(Source texts of formatted documents)
.....
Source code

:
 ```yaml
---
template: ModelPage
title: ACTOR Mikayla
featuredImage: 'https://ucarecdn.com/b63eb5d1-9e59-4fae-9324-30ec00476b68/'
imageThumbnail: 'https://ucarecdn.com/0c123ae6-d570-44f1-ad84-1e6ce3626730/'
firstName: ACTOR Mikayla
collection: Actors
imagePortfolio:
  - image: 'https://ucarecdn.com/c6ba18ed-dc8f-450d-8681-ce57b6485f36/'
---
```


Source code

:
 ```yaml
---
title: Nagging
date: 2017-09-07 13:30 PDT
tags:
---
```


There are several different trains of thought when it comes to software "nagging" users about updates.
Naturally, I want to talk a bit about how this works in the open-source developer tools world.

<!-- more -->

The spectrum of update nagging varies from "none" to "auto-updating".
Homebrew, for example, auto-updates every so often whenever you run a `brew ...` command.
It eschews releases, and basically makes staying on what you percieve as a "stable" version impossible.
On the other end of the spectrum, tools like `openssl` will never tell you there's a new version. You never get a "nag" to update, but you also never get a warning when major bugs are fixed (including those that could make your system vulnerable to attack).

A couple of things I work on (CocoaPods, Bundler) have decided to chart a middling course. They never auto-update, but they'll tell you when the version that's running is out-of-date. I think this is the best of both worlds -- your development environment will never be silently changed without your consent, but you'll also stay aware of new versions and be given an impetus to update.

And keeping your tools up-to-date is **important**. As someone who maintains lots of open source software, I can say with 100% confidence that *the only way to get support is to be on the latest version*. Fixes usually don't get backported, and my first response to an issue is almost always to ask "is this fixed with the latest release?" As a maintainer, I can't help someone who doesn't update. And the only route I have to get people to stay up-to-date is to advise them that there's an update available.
.....
● What is needed
The word "also" appears in some lines of the data. Copy every one of those lines.

● Written solution
On the other end of the spectrum, tools like `openssl` will never tell you there's a new version. You never get a "nag" to update, but you also never get a warning when major bugs are fixed (including those that could make your system vulnerable to attack).
A couple of things I work on (CocoaPods, Bundler) have decided to chart a middling course. They never auto-update, but they'll tell you when the version that's running is out-of-date. I think this is the best of both worlds -- your development environment will never be silently changed without your consent, but you'll also stay aware of new versions and be given an impetus to update.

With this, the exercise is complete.